Using the data beneath, show every line that includes the word "category".

** Dataset **
'''

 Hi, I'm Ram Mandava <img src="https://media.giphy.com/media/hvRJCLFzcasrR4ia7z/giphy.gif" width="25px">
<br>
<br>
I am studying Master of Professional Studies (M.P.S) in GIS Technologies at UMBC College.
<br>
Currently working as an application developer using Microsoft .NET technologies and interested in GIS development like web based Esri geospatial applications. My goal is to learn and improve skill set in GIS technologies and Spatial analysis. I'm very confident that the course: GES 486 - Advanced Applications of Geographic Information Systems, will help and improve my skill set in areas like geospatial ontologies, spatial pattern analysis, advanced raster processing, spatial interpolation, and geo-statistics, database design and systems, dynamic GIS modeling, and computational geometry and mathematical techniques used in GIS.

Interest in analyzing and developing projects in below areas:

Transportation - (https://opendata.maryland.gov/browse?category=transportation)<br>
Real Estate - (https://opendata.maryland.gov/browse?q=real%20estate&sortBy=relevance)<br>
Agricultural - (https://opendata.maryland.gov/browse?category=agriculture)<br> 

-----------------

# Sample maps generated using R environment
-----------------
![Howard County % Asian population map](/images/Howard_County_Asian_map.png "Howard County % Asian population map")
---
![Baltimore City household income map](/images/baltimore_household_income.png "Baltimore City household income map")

'''

** Exercise output **
Transportation - (https://opendata.maryland.gov/browse?category=transportation)<br>
Agricultural - (https://opendata.maryland.gov/browse?category=agriculture)<br> 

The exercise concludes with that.